Directions for this task: Show every line below where "existing" appears.

Dataset entries

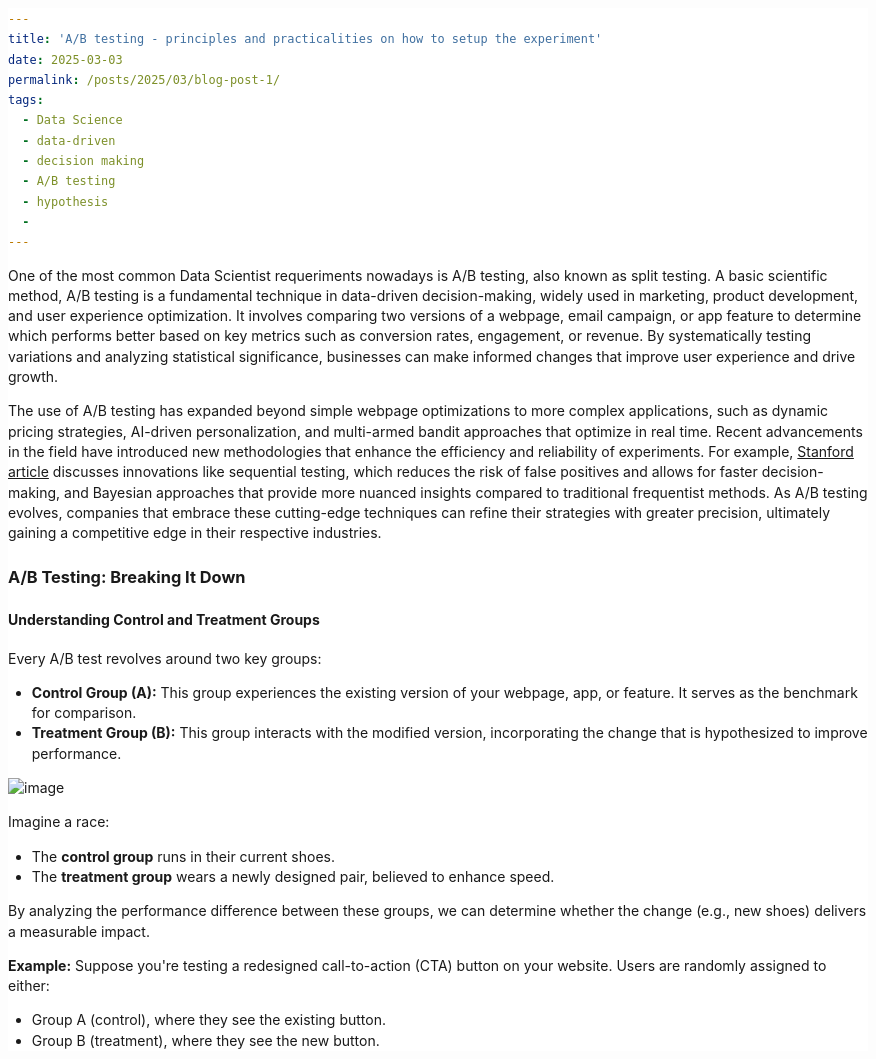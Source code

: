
 ```yaml
---
title: 'A/B testing - principles and practicalities on how to setup the experiment'
date: 2025-03-03
permalink: /posts/2025/03/blog-post-1/
tags:
  - Data Science
  - data-driven
  - decision making
  - A/B testing
  - hypothesis
  - 
---
```

One of the most common Data Scientist requeriments nowadays is A/B testing, also known as split testing. A basic scientific method, A/B testing is a fundamental technique in data-driven decision-making, widely used in marketing, product development, and user experience optimization. It involves comparing two versions of a webpage, email campaign, or app feature to determine which performs better based on key metrics such as conversion rates, engagement, or revenue. By systematically testing variations and analyzing statistical significance, businesses can make informed changes that improve user experience and drive growth.

The use of A/B testing has expanded beyond simple webpage optimizations to more complex applications, such as dynamic pricing strategies, AI-driven personalization, and multi-armed bandit approaches that optimize in real time. Recent advancements in the field have introduced new methodologies that enhance the efficiency and reliability of experiments. For example, [Stanford article](https://www.gsb.stanford.edu/insights/ab-testing-gets-upgrade-digital-age) discusses innovations like sequential testing, which reduces the risk of false positives and allows for faster decision-making, and Bayesian approaches that provide more nuanced insights compared to traditional frequentist methods. As A/B testing evolves, companies that embrace these cutting-edge techniques can refine their strategies with greater precision, ultimately gaining a competitive edge in their respective industries.

### A/B Testing: Breaking It Down  

#### Understanding Control and Treatment Groups  

Every A/B test revolves around two key groups:  

- **Control Group (A):** This group experiences the existing version of your webpage, app, or feature. It serves as the benchmark for comparison.  
- **Treatment Group (B):** This group interacts with the modified version, incorporating the change that is hypothesized to improve performance.  

![image](https://github.com/user-attachments/assets/329c438b-2118-4f51-afad-c6d9fd636704)

Imagine a race:  

- The **control group** runs in their current shoes.  
- The **treatment group** wears a newly designed pair, believed to enhance speed.  

By analyzing the performance difference between these groups, we can determine whether the change (e.g., new shoes) delivers a measurable impact.  

**Example:** Suppose you're testing a redesigned call-to-action (CTA) button on your website. Users are randomly assigned to either:  
- Group A (control), where they see the existing button.  
- Group B (treatment), where they see the new button.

Worked solution:
- **Control Group (A):** This group experiences the existing version of your webpage, app, or feature. It serves as the benchmark for comparison.  
- Group A (control), where they see the existing button.  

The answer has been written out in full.